===== Supplied information =====

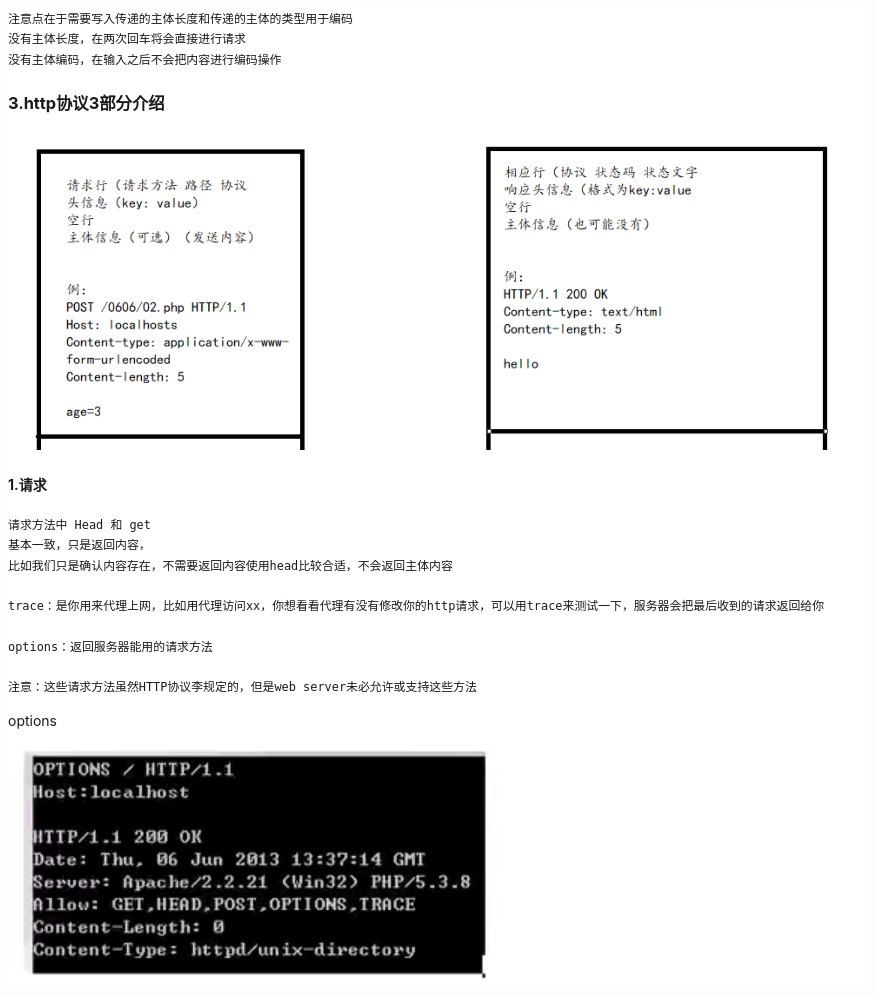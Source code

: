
 ```
注意点在于需要写入传递的主体长度和传递的主体的类型用于编码
没有主体长度，在两次回车将会直接进行请求
没有主体编码，在输入之后不会把内容进行编码操作   
```



### 	3.http协议3部分介绍

![image-20210809135613952](HTTP协议详解.assets/image-20210809135613952.png)

#### 		1.请求

```
请求方法中 Head 和 get
基本一致，只是返回内容，
比如我们只是确认内容存在，不需要返回内容使用head比较合适，不会返回主体内容

trace：是你用来代理上网，比如用代理访问xx，你想看看代理有没有修改你的http请求，可以用trace来测试一下，服务器会把最后收到的请求返回给你

options：返回服务器能用的请求方法

注意：这些请求方法虽然HTTP协议李规定的，但是web server未必允许或支持这些方法
```

options

![image-20210809140323119](HTTP协议详解.assets/image-20210809140323119.png)
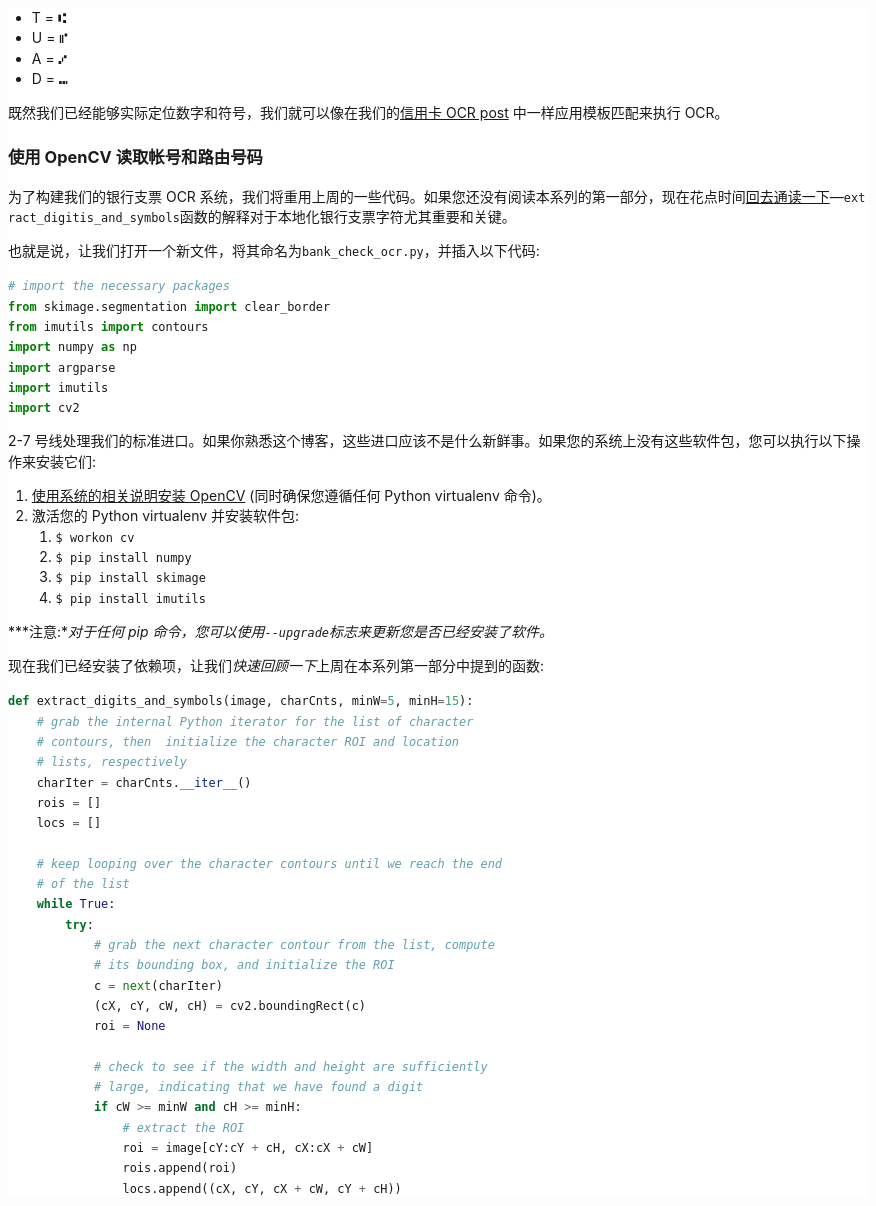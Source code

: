 *   T = ⑆
*   U = ⑈
*   A = ⑇
*   D = ⑉

既然我们已经能够实际定位数字和符号，我们就可以像在我们的[信用卡 OCR post](https://pyimagesearch.com/2017/07/17/credit-card-ocr-with-opencv-and-python/) 中一样应用模板匹配来执行 OCR。

### 使用 OpenCV 读取帐号和路由号码

为了构建我们的银行支票 OCR 系统，我们将重用上周的一些代码。如果您还没有阅读本系列的第一部分，现在花点时间[回去通读一下](https://pyimagesearch.com/2017/07/24/bank-check-ocr-with-opencv-and-python-part-i/)—`extract_digitis_and_symbols`函数的解释对于本地化银行支票字符尤其重要和关键。

也就是说，让我们打开一个新文件，将其命名为`bank_check_ocr.py`，并插入以下代码:

```py
# import the necessary packages
from skimage.segmentation import clear_border
from imutils import contours
import numpy as np
import argparse
import imutils
import cv2

```

2-7 号线处理我们的标准进口。如果你熟悉这个博客，这些进口应该不是什么新鲜事。如果您的系统上没有这些软件包，您可以执行以下操作来安装它们:

1.  [使用系统的相关说明安装 OpenCV](https://pyimagesearch.com/opencv-tutorials-resources-guides/) (同时确保您遵循任何 Python virtualenv 命令)。
2.  激活您的 Python virtualenv 并安装软件包:
    1.  `$ workon cv`
    2.  `$ pip install numpy`
    3.  `$ pip install skimage`
    4.  `$ pip install imutils`

***注意:**对于任何 pip 命令，您可以使用`--upgrade`标志来更新您是否已经安装了软件。*

现在我们已经安装了依赖项，让我们*快速回顾一下*上周在本系列第一部分中提到的函数:

```py
def extract_digits_and_symbols(image, charCnts, minW=5, minH=15):
	# grab the internal Python iterator for the list of character
	# contours, then  initialize the character ROI and location
	# lists, respectively
	charIter = charCnts.__iter__()
	rois = []
	locs = []

	# keep looping over the character contours until we reach the end
	# of the list
	while True:
		try:
			# grab the next character contour from the list, compute
			# its bounding box, and initialize the ROI
			c = next(charIter)
			(cX, cY, cW, cH) = cv2.boundingRect(c)
			roi = None

			# check to see if the width and height are sufficiently
			# large, indicating that we have found a digit
			if cW >= minW and cH >= minH:
				# extract the ROI
				roi = image[cY:cY + cH, cX:cX + cW]
				rois.append(roi)
				locs.append((cX, cY, cX + cW, cY + cH))

```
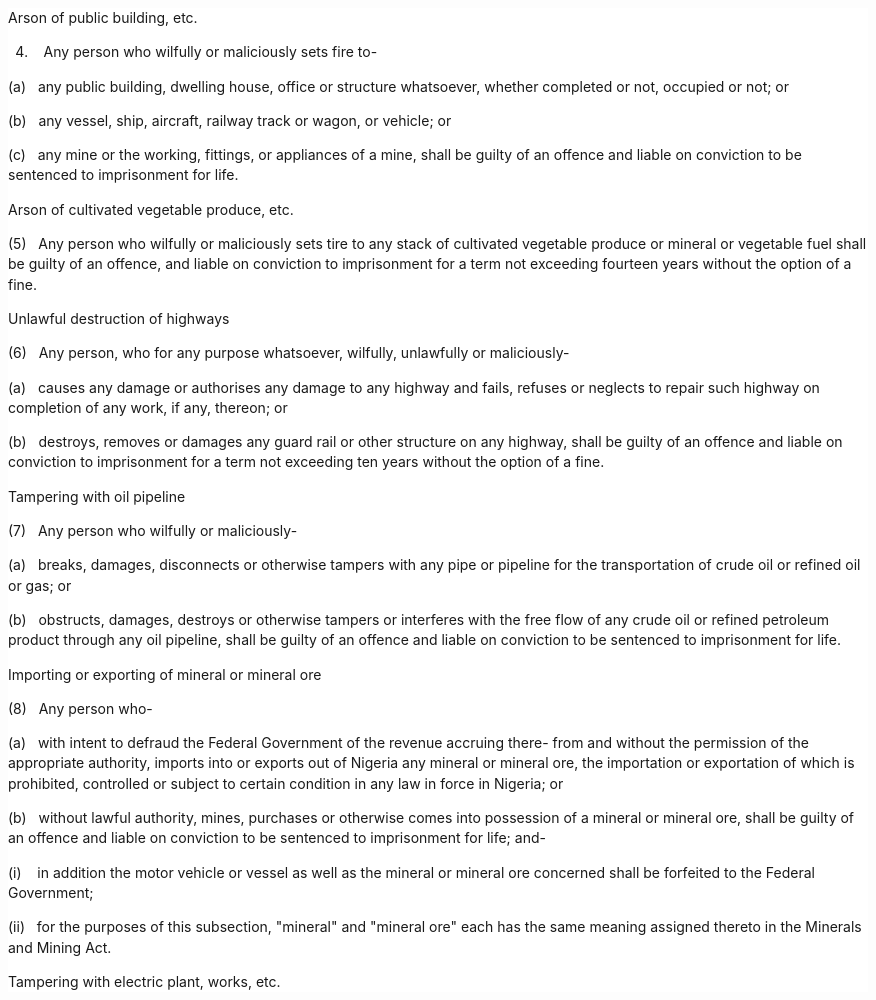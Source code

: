 Arson of public building, etc.

4)    Any person who wilfully or maliciously sets fire to-

(a)   any public building, dwelling house, office or structure whatsoever, whether completed or not, occupied or not; or

(b)   any vessel, ship, aircraft, railway track or wagon, or vehicle; or

(c)   any mine or the working, fittings, or appliances of a mine, shall be guilty of an offence and liable on conviction to be sentenced to imprisonment for life.

Arson of cultivated vegetable produce, etc.

(5)   Any person who wilfully or maliciously sets tire to any stack of cultivated vegetable produce or mineral or vegetable fuel shall be guilty of an offence, and liable on conviction to imprisonment for a term not exceeding fourteen years without the option of a fine.

Unlawful destruction of highways

(6)   Any person, who for any purpose whatsoever, wilfully, unlawfully or maliciously-

(a)   causes any damage or authorises any damage to any highway and fails, refuses or neglects to repair such highway on completion of any work, if any, thereon; or

(b)   destroys, removes or damages any guard rail or other structure on any highway, shall be guilty of an offence and liable on conviction to imprisonment for a term not exceeding ten years without the option of a fine.

Tampering with oil pipeline

(7)   Any person who wilfully or maliciously-

(a)   breaks, damages, disconnects or otherwise tampers with any pipe or pipeline for the transportation of crude oil or refined oil or gas; or

(b)   obstructs, damages, destroys or otherwise tampers or interferes with the free flow of any crude oil or refined petroleum product through any oil pipeline, shall be guilty of an offence and liable on conviction to be sentenced to imprisonment for life.

Importing or exporting of mineral or mineral ore

(8)   Any person who-

(a)   with intent to defraud the Federal Government of the revenue accruing there- from and without the permission of the appropriate authority, imports into or exports out of Nigeria any mineral or mineral ore, the importation or exportation of which is prohibited, controlled or subject to certain condition in any law in force in Nigeria; or

(b)   without lawful authority, mines, purchases or otherwise comes into possession of a mineral or mineral ore, shall be guilty of an offence and liable on conviction to be sentenced to imprisonment for life; and-

(i)    in addition the motor vehicle or vessel as well as the mineral or mineral ore concerned shall be forfeited to the Federal Government;

(ii)   for the purposes of this subsection, "mineral" and "mineral ore" each has the same meaning assigned thereto in the Minerals and Mining Act.

Tampering with electric plant, works, etc.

=====

### [How to complete this task]
What is needed is an exact copy of the lines above, from the one containing "(a)   breaks, damages, disconnects" through the one containing "(8)   Any person", with nothing added.

### [Exercise output]
(a)   breaks, damages, disconnects or otherwise tampers with any pipe or pipeline for the transportation of crude oil or refined oil or gas; or

(b)   obstructs, damages, destroys or otherwise tampers or interferes with the free flow of any crude oil or refined petroleum product through any oil pipeline, shall be guilty of an offence and liable on conviction to be sentenced to imprisonment for life.

Importing or exporting of mineral or mineral ore

(8)   Any person who-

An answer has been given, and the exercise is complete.